# Task prompt:
Whenever a line contains "schema", include it in the count; reply with the number of such lines in the data and nothing else.

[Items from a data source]

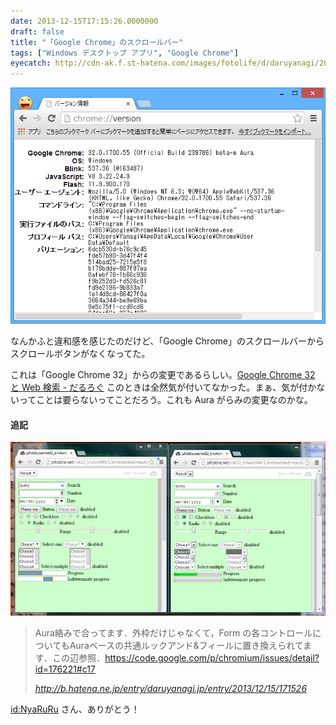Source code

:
 ```yaml
---
date: 2013-12-15T17:15:26.0000000
draft: false
title: "「Google Chrome」のスクロールバー"
tags: ["Windows デスクトップ アプリ", "Google Chrome"]
eyecatch: http://cdn-ak.f.st-hatena.com/images/fotolife/d/daruyanagi/20131215/20131215171229.png
---
```

<p><span itemscope itemtype="http://schema.org/Photograph"><img src="20131215171229.png" alt="f:id:daruyanagi:20131215171229p:plain" title="f:id:daruyanagi:20131215171229p:plain" class="hatena-fotolife" itemprop="image"></span></p><p>なんかふと違和感を感じたのだけど、「Google Chrome」のスクロールバーからスクロールボタンがなくなってた。</p><p>これは「Google Chrome 32」からの変更であるらしい。<a href="https://blog.daruyanagi.jp/entry/2013/11/15/065043">Google Chrome 32 &#x3068; Web &#x691C;&#x7D22; - &#x3060;&#x308B;&#x308D;&#x3050;</a> このときは全然気が付いてなかった。まぁ、気が付かないってことは要らないってことだろう。これも Aura がらみの変更なのかな。</p>

<div class="section">
<h4>追記</h4>
<p><span itemscope itemtype="http://schema.org/Photograph"><img src="20131216040758.png" alt="f:id:daruyanagi:20131216040758p:plain" title="f:id:daruyanagi:20131216040758p:plain" class="hatena-fotolife" itemprop="image"></span><br />
</p>

<blockquote cite="http://b.hatena.ne.jp/entry/daruyanagi.jp/entry/2013/12/15/171526">
<p>Aura絡みで合ってます．外枠だけじゃなくて，Form の各コントロールについてもAuraベースの共通ルックアンド&フィールに置き換えられてます．この辺参照．<a href="https://code.google.com/p/chromium/issues/detail?id=176221#c17">https://code.google.com/p/chromium/issues/detail?id=176221#c17</a></p>

<cite><a href="http://b.hatena.ne.jp/entry/daruyanagi.jp/entry/2013/12/15/171526">http://b.hatena.ne.jp/entry/daruyanagi.jp/entry/2013/12/15/171526</a></cite>
</blockquote>
<p><a href="http://blog.hatena.ne.jp/NyaRuRu/">id:NyaRuRu</a> さん、ありがとう！</p>

</div>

# Problem solution:
2